» Assigned task: Lines in the data below that contain the word "commit" are to be copied.

============================================================

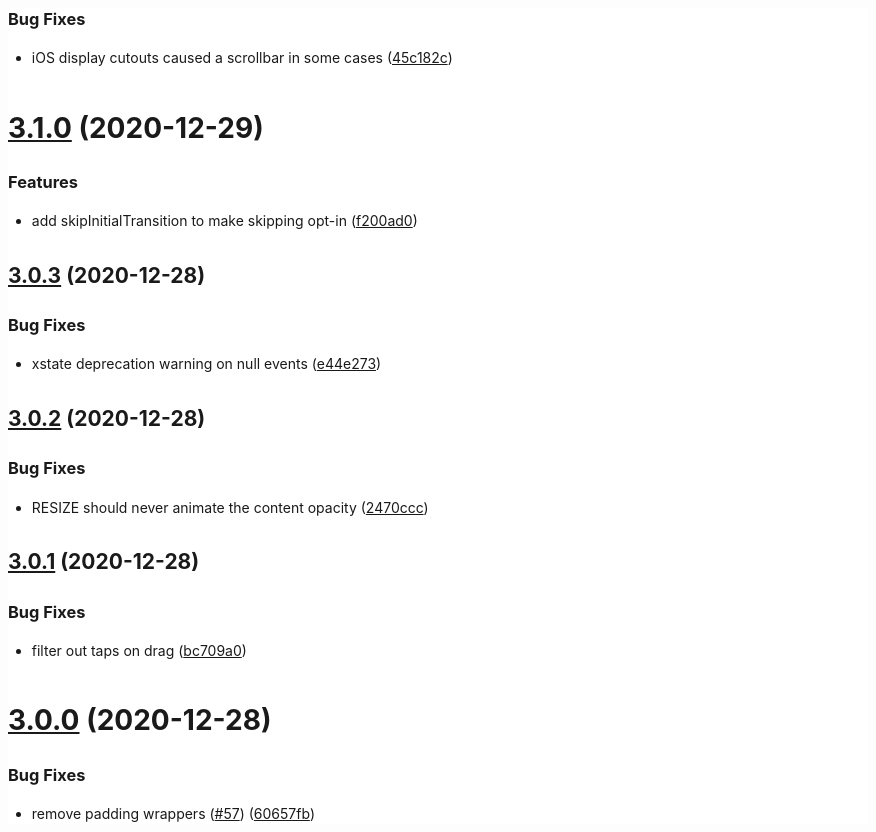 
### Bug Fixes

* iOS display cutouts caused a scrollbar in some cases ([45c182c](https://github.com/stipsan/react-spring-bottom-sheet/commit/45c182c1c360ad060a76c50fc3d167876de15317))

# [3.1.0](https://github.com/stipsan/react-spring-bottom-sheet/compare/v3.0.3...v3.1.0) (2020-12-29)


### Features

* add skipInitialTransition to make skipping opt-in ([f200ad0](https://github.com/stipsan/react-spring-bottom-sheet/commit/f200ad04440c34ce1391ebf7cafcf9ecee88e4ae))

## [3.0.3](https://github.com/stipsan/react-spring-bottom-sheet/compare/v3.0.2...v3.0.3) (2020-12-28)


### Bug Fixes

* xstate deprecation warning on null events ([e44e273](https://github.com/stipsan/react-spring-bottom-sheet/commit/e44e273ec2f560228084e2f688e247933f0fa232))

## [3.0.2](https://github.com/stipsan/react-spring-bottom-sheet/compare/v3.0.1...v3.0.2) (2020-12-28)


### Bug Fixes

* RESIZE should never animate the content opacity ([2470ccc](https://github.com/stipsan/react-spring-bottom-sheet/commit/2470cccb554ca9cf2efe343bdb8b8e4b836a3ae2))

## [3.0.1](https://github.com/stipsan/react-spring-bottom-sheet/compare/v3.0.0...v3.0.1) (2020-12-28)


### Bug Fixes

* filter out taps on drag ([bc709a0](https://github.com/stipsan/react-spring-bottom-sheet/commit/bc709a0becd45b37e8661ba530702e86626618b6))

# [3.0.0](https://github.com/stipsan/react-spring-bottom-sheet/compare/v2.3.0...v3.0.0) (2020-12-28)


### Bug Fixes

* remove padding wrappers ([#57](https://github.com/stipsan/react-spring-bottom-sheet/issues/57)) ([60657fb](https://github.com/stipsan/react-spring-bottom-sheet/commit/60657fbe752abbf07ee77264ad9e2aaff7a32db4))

============================================================

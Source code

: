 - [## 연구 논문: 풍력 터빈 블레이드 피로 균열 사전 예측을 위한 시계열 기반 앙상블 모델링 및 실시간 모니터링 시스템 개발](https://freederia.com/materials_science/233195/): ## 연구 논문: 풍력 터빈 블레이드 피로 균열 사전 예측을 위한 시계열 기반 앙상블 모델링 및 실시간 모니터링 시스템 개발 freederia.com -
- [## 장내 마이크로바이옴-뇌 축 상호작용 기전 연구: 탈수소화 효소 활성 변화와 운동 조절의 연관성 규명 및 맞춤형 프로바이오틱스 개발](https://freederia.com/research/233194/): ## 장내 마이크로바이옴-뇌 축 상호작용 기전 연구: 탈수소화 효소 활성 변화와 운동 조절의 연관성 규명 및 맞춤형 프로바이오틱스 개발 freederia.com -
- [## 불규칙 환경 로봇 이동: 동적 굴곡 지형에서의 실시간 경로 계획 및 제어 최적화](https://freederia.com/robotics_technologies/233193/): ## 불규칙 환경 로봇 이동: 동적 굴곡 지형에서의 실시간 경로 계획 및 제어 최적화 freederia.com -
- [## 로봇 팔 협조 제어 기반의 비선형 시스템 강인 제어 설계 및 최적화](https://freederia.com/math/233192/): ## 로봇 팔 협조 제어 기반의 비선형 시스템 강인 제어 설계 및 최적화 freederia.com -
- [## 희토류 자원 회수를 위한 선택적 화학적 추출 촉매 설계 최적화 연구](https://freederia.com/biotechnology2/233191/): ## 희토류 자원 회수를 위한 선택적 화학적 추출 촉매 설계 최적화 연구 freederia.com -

============================================================

» Written answer:
* iOS display cutouts caused a scrollbar in some cases ([45c182c](https://github.com/stipsan/react-spring-bottom-sheet/commit/45c182c1c360ad060a76c50fc3d167876de15317))
* add skipInitialTransition to make skipping opt-in ([f200ad0](https://github.com/stipsan/react-spring-bottom-sheet/commit/f200ad04440c34ce1391ebf7cafcf9ecee88e4ae))
* xstate deprecation warning on null events ([e44e273](https://github.com/stipsan/react-spring-bottom-sheet/commit/e44e273ec2f560228084e2f688e247933f0fa232))
* RESIZE should never animate the content opacity ([2470ccc](https://github.com/stipsan/react-spring-bottom-sheet/commit/2470cccb554ca9cf2efe343bdb8b8e4b836a3ae2))
* filter out taps on drag ([bc709a0](https://github.com/stipsan/react-spring-bottom-sheet/commit/bc709a0becd45b37e8661ba530702e86626618b6))
* remove padding wrappers ([#57](https://github.com/stipsan/react-spring-bottom-sheet/issues/57)) ([60657fb](https://github.com/stipsan/react-spring-bottom-sheet/commit/60657fbe752abbf07ee77264ad9e2aaff7a32db4))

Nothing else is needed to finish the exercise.